A faithful copy of each entry below is expected, with the images removed.

(Stored data)
★ ★ ★ ★

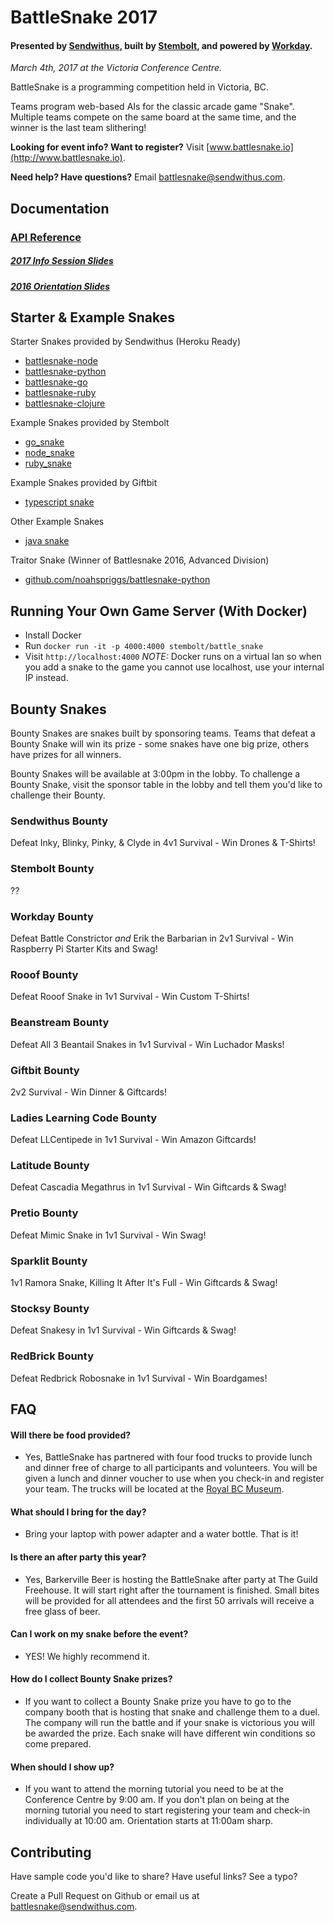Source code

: BattleSnake 2017
================

#### Presented by [Sendwithus](https://www.sendwithus.com), built by [Stembolt](https://stembolt.com/), and powered by [Workday](https://www.workday.com/).

_March 4th, 2017 at the Victoria Conference Centre._

BattleSnake is a programming competition held in Victoria, BC.

Teams program web-based AIs for the classic arcade game "Snake". Multiple teams compete on the same board at the same time, and the winner is the last team slithering!

__Looking for event info? Want to register?__ Visit [www.battlesnake.io](http://www.battlesnake.io).

__Need help? Have questions?__ Email [battlesnake@sendwithus.com](mailto:battlesnake@sendwithus.com).

## Documentation

### [API Reference](https://stembolthq.github.io/battle_snake/)

##### [2017 Info Session Slides](http://sendwithus.github.io/battlesnake/present/#/)

##### [2016 Orientation Slides](https://docs.google.com/presentation/d/1iD2xZthNFaWeNfgPr6KjR8e7O80Pua9mdQje3i8782A/edit?usp=sharing)

## Starter & Example Snakes

Starter Snakes provided by Sendwithus (Heroku Ready)
* [battlesnake-node](https://github.com/sendwithus/battlesnake-node)
* [battlesnake-python](https://github.com/sendwithus/battlesnake-python)
* [battlesnake-go](https://github.com/sendwithus/battlesnake-go)
* [battlesnake-ruby](https://github.com/sendwithus/battlesnake-ruby)
* [battlesnake-clojure](https://github.com/sendwithus/battlesnake-clojure)

Example Snakes provided by Stembolt
* [go_snake](https://github.com/StemboltHQ/battle_snake/tree/master/examples/go_snake)
* [node_snake](https://github.com/StemboltHQ/battle_snake/tree/master/examples/node_snake)
* [ruby_snake](https://github.com/StemboltHQ/battle_snake/tree/master/examples/ruby_snake)

Example Snakes provided by Giftbit
* [typescript snake](https://github.com/Giftbit/battlesnake-node-typescript)

Other Example Snakes
* [java snake](https://github.com/tflinz/BasicBattleSnake)

Traitor Snake (Winner of Battlesnake 2016, Advanced Division)
* [github.com/noahspriggs/battlesnake-python](https://github.com/noahspriggs/battlesnake-python)

## Running Your Own Game Server (With Docker)
* Install Docker
* Run `docker run -it -p 4000:4000 stembolt/battle_snake`
* Visit `http://localhost:4000` *NOTE:* Docker runs on a virtual lan so when you add a snake to the game you cannot use localhost, use your internal IP instead.

## Bounty Snakes

Bounty Snakes are snakes built by sponsoring teams. Teams that defeat a Bounty Snake will win its prize - some snakes have one big prize, others have prizes for all winners.

Bounty Snakes will be available at 3:00pm in the lobby. To challenge a Bounty Snake, visit the sponsor table in the lobby and tell them you'd like to challenge their Bounty.

### Sendwithus Bounty
Defeat Inky, Blinky, Pinky, & Clyde in 4v1 Survival - Win Drones & T-Shirts!

### Stembolt Bounty
??

### Workday Bounty
Defeat Battle Constrictor *and* Erik the Barbarian in 2v1 Survival - Win Raspberry Pi Starter Kits and Swag!

### Rooof Bounty
Defeat Rooof Snake in 1v1 Survival - Win Custom T-Shirts!

### Beanstream Bounty
Defeat All 3 Beantail Snakes in 1v1 Survival - Win Luchador Masks!

### Giftbit Bounty
2v2 Survival - Win Dinner & Giftcards!

### Ladies Learning Code Bounty
Defeat LLCentipede in 1v1 Survival - Win Amazon Giftcards!

### Latitude Bounty
Defeat Cascadia Megathrus in 1v1 Survival - Win Giftcards & Swag!

### Pretio Bounty
Defeat Mimic Snake in 1v1 Survival - Win Swag!

### Sparklit Bounty
1v1 Ramora Snake, Killing It After It's Full - Win Giftcards & Swag!

### Stocksy Bounty
Defeat Snakesy in 1v1 Survival - Win Giftcards & Swag!

### RedBrick Bounty
Defeat Redbrick Robosnake in 1v1 Survival - Win Boardgames!


## FAQ

#### Will there be food provided?
* Yes, BattleSnake has partnered with four food trucks to provide lunch and dinner free of charge to all participants and volunteers. You will be given a lunch and dinner voucher to use when you check-in and register your team. The trucks will be located at the [Royal BC Museum](http://royalbcmuseum.bc.ca/visit/plan-your-visit/eat-drink).

#### What should I bring for the day?
* Bring your laptop with power adapter and a water bottle. That is it!

#### Is there an after party this year?
* Yes, Barkerville Beer is hosting the BattleSnake after party at The Guild Freehouse. It will start right after the tournament is finished. Small bites will be provided for all attendees and the first 50 arrivals will receive a free glass of beer.

#### Can I work on my snake before the event?
* YES! We highly recommend it.

#### How do I collect Bounty Snake prizes?
* If you want to collect a Bounty Snake prize you have to go to the company booth that is hosting that snake and challenge them to a duel. The company will run the battle and if your snake is victorious you will be awarded the prize. Each snake will have different win conditions so come prepared.

#### When should I show up?
* If you want to attend the morning tutorial you need to be at the Conference Centre by 9:00 am. If you don't plan on being at the morning tutorial you need to start registering your team and check-in individually at 10:00 am. Orientation starts at 11:00am sharp.

## Contributing

Have sample code you'd like to share? Have useful links? See a typo?

Create a Pull Request on Github or email us at [battlesnake@sendwithus.com](mailto:battlesnake@sendwithus.com).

★ ★ ★ ★

*SOLUTION:*
Source code

: BattleSnake 2017
================

#### Presented by [Sendwithus](https://www.sendwithus.com), built by [Stembolt](https://stembolt.com/), and powered by [Workday](https://www.workday.com/).

_March 4th, 2017 at the Victoria Conference Centre._

BattleSnake is a programming competition held in Victoria, BC.

Teams program web-based AIs for the classic arcade game "Snake". Multiple teams compete on the same board at the same time, and the winner is the last team slithering!

__Looking for event info? Want to register?__ Visit [www.battlesnake.io](http://www.battlesnake.io).

__Need help? Have questions?__ Email [battlesnake@sendwithus.com](mailto:battlesnake@sendwithus.com).

## Documentation

### [API Reference](https://stembolthq.github.io/battle_snake/)

##### [2017 Info Session Slides](http://sendwithus.github.io/battlesnake/present/#/)

##### [2016 Orientation Slides](https://docs.google.com/presentation/d/1iD2xZthNFaWeNfgPr6KjR8e7O80Pua9mdQje3i8782A/edit?usp=sharing)

## Starter & Example Snakes

Starter Snakes provided by Sendwithus (Heroku Ready)
* [battlesnake-node](https://github.com/sendwithus/battlesnake-node)
* [battlesnake-python](https://github.com/sendwithus/battlesnake-python)
* [battlesnake-go](https://github.com/sendwithus/battlesnake-go)
* [battlesnake-ruby](https://github.com/sendwithus/battlesnake-ruby)
* [battlesnake-clojure](https://github.com/sendwithus/battlesnake-clojure)

Example Snakes provided by Stembolt
* [go_snake](https://github.com/StemboltHQ/battle_snake/tree/master/examples/go_snake)
* [node_snake](https://github.com/StemboltHQ/battle_snake/tree/master/examples/node_snake)
* [ruby_snake](https://github.com/StemboltHQ/battle_snake/tree/master/examples/ruby_snake)

Example Snakes provided by Giftbit
* [typescript snake](https://github.com/Giftbit/battlesnake-node-typescript)

Other Example Snakes
* [java snake](https://github.com/tflinz/BasicBattleSnake)

Traitor Snake (Winner of Battlesnake 2016, Advanced Division)
* [github.com/noahspriggs/battlesnake-python](https://github.com/noahspriggs/battlesnake-python)

## Running Your Own Game Server (With Docker)
* Install Docker
* Run `docker run -it -p 4000:4000 stembolt/battle_snake`
* Visit `http://localhost:4000` *NOTE:* Docker runs on a virtual lan so when you add a snake to the game you cannot use localhost, use your internal IP instead.

## Bounty Snakes

Bounty Snakes are snakes built by sponsoring teams. Teams that defeat a Bounty Snake will win its prize - some snakes have one big prize, others have prizes for all winners.

Bounty Snakes will be available at 3:00pm in the lobby. To challenge a Bounty Snake, visit the sponsor table in the lobby and tell them you'd like to challenge their Bounty.

### Sendwithus Bounty
Defeat Inky, Blinky, Pinky, & Clyde in 4v1 Survival - Win Drones & T-Shirts!

### Stembolt Bounty
??

### Workday Bounty
Defeat Battle Constrictor *and* Erik the Barbarian in 2v1 Survival - Win Raspberry Pi Starter Kits and Swag!

### Rooof Bounty
Defeat Rooof Snake in 1v1 Survival - Win Custom T-Shirts!

### Beanstream Bounty
Defeat All 3 Beantail Snakes in 1v1 Survival - Win Luchador Masks!

### Giftbit Bounty
2v2 Survival - Win Dinner & Giftcards!

### Ladies Learning Code Bounty
Defeat LLCentipede in 1v1 Survival - Win Amazon Giftcards!

### Latitude Bounty
Defeat Cascadia Megathrus in 1v1 Survival - Win Giftcards & Swag!

### Pretio Bounty
Defeat Mimic Snake in 1v1 Survival - Win Swag!

### Sparklit Bounty
1v1 Ramora Snake, Killing It After It's Full - Win Giftcards & Swag!

### Stocksy Bounty
Defeat Snakesy in 1v1 Survival - Win Giftcards & Swag!

### RedBrick Bounty
Defeat Redbrick Robosnake in 1v1 Survival - Win Boardgames!


## FAQ

#### Will there be food provided?
* Yes, BattleSnake has partnered with four food trucks to provide lunch and dinner free of charge to all participants and volunteers. You will be given a lunch and dinner voucher to use when you check-in and register your team. The trucks will be located at the [Royal BC Museum](http://royalbcmuseum.bc.ca/visit/plan-your-visit/eat-drink).

#### What should I bring for the day?
* Bring your laptop with power adapter and a water bottle. That is it!

#### Is there an after party this year?
* Yes, Barkerville Beer is hosting the BattleSnake after party at The Guild Freehouse. It will start right after the tournament is finished. Small bites will be provided for all attendees and the first 50 arrivals will receive a free glass of beer.

#### Can I work on my snake before the event?
* YES! We highly recommend it.

#### How do I collect Bounty Snake prizes?
* If you want to collect a Bounty Snake prize you have to go to the company booth that is hosting that snake and challenge them to a duel. The company will run the battle and if your snake is victorious you will be awarded the prize. Each snake will have different win conditions so come prepared.

#### When should I show up?
* If you want to attend the morning tutorial you need to be at the Conference Centre by 9:00 am. If you don't plan on being at the morning tutorial you need to start registering your team and check-in individually at 10:00 am. Orientation starts at 11:00am sharp.

## Contributing

Have sample code you'd like to share? Have useful links? See a typo?

Create a Pull Request on Github or email us at [battlesnake@sendwithus.com](mailto:battlesnake@sendwithus.com).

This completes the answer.